(Rendered images with source text)
--- --- ---

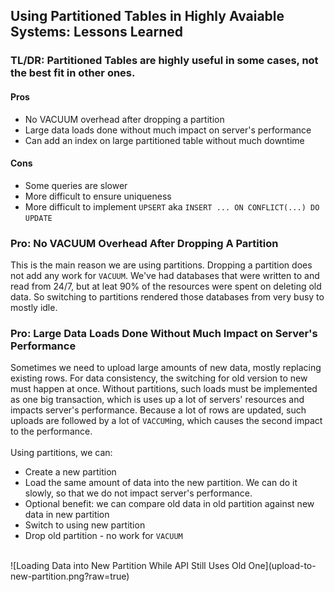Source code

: ## Using Partitioned Tables in Highly Avaiable Systems: Lessons Learned
### TL/DR: Partitioned Tables are highly useful in some cases, not the best fit in other ones.
#### Pros
* No VACUUM overhead after dropping a partition
* Large data loads done without much impact on server's performance
* Can add an index on large partitioned table without much downtime
#### Cons
* Some queries are slower
* More difficult to ensure uniqueness
* More difficult to implement `UPSERT` aka `INSERT ... ON CONFLICT(...) DO UPDATE`
### Pro: No VACUUM Overhead After Dropping A Partition
This is the main reason we are using partitions. Dropping a partition does not add any work for `VACUUM`. We've had databases that were written to and read from 24/7, but at leat 90% of the resources were spent on deleting old data. So switching to partitions rendered those databases from very busy to mostly idle.
### Pro: Large Data Loads Done Without Much Impact on Server's Performance
Sometimes we need to upload large amounts of new data, mostly replacing existing rows. For data consistency, the switching for old version to new must happen at once. Without partitions, such loads must be implemented as one big transaction, which is uses up a lot of servers' resources and impacts server's performance. Because a lot of rows are updated, such uploads are followed by a lot of `VACCUM`ing, which causes the second impact to the performance.
<br/>
<br/>
Using partitions, we can:
* Create a new partition
* Load the same amount of data into the new partition. We can do it slowly, so that we do not impact server's performance.
* Optional benefit: we can compare old data in old partition against new data in new partition
* Switch to using new partition
* Drop old partition - no work for `VACUUM`
<br/>
![Loading Data into New Partition While API Still Uses Old One](upload-to-new-partition.png?raw=true)

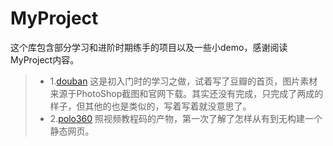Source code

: # MyProject
这个库包含部分学习和进阶时期练手的项目以及一些小demo，感谢阅读MyProject内容。

> * 1.[douban](https://github.com/StarlightUnion/MyProject/tree/master/douban) 这是初入门时的学习之做，试着写了豆瓣的首页，图片素材来源于PhotoShop截图和官网下载。其实还没有完成，只完成了两成的样子，但其他的也是类似的，写着写着就没意思了。
> * 2.[polo360](https://github.com/StarlightUnion/MyProject/tree/master/polo360) 照视频教程码的产物，第一次了解了怎样从有到无构建一个静态网页。
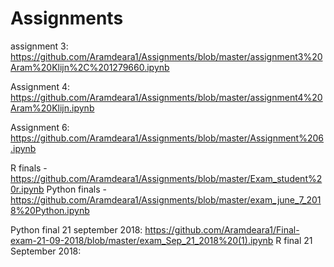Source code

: # Assignments

assignment 3: https://github.com/Aramdeara1/Assignments/blob/master/assignment3%20Aram%20Klijn%2C%201279660.ipynb

Assignment 4: https://github.com/Aramdeara1/Assignments/blob/master/assignment4%20Aram%20Klijn.ipynb 

Assignment 6: https://github.com/Aramdeara1/Assignments/blob/master/Assignment%206.ipynb

R finals - https://github.com/Aramdeara1/Assignments/blob/master/Exam_student%20r.ipynb
Python finals - https://github.com/Aramdeara1/Assignments/blob/master/exam_june_7_2018%20Python.ipynb

Python final 21 september 2018: https://github.com/Aramdeara1/Final-exam-21-09-2018/blob/master/exam_Sep_21_2018%20(1).ipynb
R final 21 September 2018:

--- --- ---

Copy each line from the records above that includes the string "Tables".

Response:
: ## Using Partitioned Tables in Highly Avaiable Systems: Lessons Learned
### TL/DR: Partitioned Tables are highly useful in some cases, not the best fit in other ones.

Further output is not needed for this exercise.